■ WORK REQUIRED ■
One range is to be output from the listing below, exactly as written: the line with "### Aim and hypothesis" to the line with "Firstly we will", both kept.

■ INPUT FOR THIS TASK ■
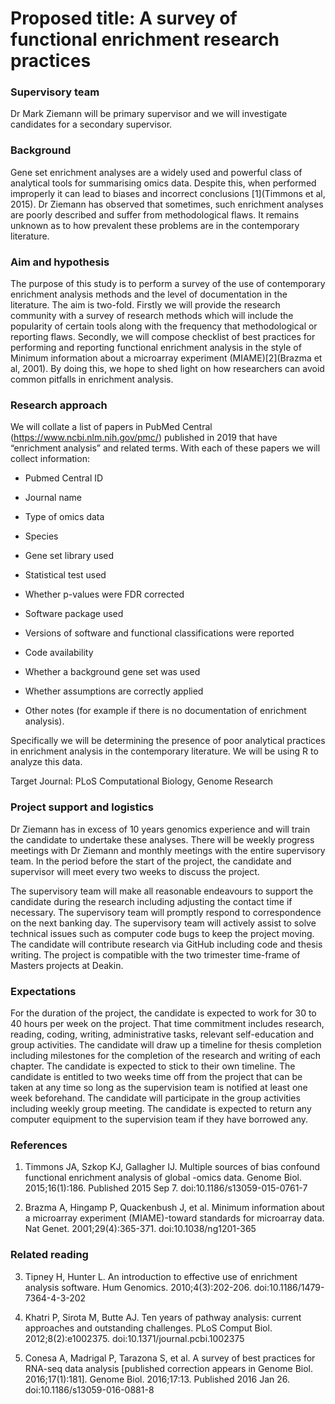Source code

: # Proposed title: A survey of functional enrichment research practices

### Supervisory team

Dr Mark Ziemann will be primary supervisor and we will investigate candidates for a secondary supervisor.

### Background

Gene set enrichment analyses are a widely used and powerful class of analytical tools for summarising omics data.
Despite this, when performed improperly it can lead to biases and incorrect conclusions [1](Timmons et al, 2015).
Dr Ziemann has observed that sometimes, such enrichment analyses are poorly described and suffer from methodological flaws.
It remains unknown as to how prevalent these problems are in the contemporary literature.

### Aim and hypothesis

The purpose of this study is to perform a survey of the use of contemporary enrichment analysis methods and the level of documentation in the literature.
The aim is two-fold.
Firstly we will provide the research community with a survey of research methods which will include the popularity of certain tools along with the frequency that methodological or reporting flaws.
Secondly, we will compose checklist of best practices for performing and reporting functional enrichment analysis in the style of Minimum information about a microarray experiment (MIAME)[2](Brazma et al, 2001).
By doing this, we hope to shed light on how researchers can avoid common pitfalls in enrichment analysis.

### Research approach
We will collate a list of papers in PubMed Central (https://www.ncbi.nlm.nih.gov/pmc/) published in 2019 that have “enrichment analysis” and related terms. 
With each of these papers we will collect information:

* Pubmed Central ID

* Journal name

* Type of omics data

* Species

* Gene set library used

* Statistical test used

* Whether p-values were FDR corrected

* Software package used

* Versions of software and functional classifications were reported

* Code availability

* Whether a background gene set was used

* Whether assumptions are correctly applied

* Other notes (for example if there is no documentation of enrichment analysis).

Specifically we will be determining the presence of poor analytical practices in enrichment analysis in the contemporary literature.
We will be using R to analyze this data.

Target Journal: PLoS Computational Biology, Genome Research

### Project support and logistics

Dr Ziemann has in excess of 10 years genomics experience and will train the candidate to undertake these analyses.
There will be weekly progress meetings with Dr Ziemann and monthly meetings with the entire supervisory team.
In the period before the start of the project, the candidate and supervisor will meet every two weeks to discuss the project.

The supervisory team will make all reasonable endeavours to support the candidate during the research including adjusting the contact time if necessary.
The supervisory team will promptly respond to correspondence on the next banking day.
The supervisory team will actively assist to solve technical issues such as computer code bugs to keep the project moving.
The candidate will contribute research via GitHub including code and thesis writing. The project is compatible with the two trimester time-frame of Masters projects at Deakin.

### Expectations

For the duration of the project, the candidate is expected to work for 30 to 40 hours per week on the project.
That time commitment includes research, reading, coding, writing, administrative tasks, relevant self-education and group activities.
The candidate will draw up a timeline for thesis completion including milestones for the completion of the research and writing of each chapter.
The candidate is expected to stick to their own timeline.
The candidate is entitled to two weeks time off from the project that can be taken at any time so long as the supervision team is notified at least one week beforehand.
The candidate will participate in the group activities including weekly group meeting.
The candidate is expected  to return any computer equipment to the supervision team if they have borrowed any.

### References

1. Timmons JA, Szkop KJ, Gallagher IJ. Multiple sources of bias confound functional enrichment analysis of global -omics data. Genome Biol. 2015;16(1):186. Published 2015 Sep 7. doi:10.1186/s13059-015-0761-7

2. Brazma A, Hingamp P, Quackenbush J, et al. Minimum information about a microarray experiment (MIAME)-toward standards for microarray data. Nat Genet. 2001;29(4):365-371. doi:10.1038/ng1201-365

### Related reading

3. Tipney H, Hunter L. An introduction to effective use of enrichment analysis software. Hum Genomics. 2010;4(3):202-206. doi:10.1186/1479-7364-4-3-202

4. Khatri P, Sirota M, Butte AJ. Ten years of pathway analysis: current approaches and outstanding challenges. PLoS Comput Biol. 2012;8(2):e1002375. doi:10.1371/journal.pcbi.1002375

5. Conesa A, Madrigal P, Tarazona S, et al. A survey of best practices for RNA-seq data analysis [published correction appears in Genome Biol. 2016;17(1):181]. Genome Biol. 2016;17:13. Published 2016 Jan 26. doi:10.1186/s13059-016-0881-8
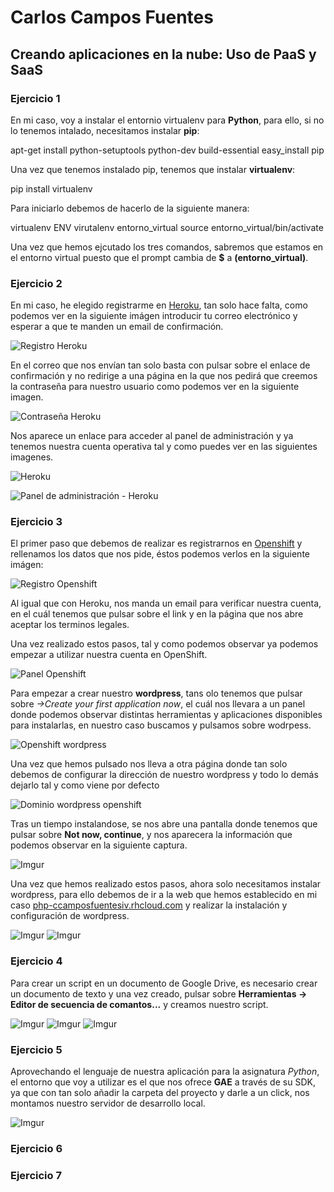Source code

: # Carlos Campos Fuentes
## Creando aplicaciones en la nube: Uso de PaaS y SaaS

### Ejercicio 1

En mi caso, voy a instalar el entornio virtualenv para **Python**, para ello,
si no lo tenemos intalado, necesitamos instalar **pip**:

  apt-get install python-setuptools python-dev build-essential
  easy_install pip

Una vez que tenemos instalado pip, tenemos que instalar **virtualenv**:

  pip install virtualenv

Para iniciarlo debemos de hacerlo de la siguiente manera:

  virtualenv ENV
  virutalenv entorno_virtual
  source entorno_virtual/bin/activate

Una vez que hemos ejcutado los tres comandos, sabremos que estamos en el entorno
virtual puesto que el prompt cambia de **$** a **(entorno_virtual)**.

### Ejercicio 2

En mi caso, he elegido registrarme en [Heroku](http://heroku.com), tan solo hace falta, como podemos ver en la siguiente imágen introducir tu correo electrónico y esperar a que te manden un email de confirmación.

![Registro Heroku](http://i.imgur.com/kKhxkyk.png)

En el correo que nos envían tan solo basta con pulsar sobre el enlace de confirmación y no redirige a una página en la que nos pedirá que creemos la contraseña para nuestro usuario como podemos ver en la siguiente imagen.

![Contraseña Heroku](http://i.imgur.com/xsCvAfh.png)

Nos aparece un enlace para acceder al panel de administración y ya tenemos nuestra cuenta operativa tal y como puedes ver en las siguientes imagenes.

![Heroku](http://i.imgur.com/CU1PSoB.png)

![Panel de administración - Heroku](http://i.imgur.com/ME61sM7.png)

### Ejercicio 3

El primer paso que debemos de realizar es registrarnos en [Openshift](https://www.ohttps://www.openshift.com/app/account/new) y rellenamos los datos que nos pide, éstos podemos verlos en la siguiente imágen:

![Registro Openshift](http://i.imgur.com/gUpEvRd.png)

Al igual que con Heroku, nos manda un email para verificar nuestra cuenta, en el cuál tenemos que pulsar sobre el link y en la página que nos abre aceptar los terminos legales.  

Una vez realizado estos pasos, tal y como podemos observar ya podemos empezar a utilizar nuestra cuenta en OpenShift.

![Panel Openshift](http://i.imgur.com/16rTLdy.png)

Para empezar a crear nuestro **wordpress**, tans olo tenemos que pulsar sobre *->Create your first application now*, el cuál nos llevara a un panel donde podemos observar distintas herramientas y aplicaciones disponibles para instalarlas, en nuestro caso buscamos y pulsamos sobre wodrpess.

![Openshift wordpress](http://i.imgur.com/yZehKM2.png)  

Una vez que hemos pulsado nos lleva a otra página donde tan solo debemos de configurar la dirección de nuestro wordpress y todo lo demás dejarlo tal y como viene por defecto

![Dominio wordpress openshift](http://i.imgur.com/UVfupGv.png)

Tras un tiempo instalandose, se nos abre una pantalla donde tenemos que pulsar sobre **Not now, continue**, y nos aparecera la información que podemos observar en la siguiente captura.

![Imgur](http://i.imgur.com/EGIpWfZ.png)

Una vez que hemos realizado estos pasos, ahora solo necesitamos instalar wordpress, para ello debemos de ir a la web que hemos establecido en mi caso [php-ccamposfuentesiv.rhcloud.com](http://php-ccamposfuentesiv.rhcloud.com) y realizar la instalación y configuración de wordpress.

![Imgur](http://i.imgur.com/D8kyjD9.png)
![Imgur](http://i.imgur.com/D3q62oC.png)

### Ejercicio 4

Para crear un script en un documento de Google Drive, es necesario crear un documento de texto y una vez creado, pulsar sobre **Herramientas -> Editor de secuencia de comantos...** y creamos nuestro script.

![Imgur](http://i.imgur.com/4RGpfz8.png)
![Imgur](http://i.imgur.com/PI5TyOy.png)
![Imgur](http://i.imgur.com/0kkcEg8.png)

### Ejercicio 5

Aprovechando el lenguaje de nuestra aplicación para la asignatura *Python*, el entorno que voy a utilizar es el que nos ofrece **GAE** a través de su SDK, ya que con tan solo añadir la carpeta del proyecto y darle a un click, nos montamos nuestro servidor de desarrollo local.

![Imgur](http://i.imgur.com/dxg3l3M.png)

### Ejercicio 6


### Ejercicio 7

■ RESPONSE ■
### Aim and hypothesis

The purpose of this study is to perform a survey of the use of contemporary enrichment analysis methods and the level of documentation in the literature.
The aim is two-fold.
Firstly we will provide the research community with a survey of research methods which will include the popularity of certain tools along with the frequency that methodological or reporting flaws.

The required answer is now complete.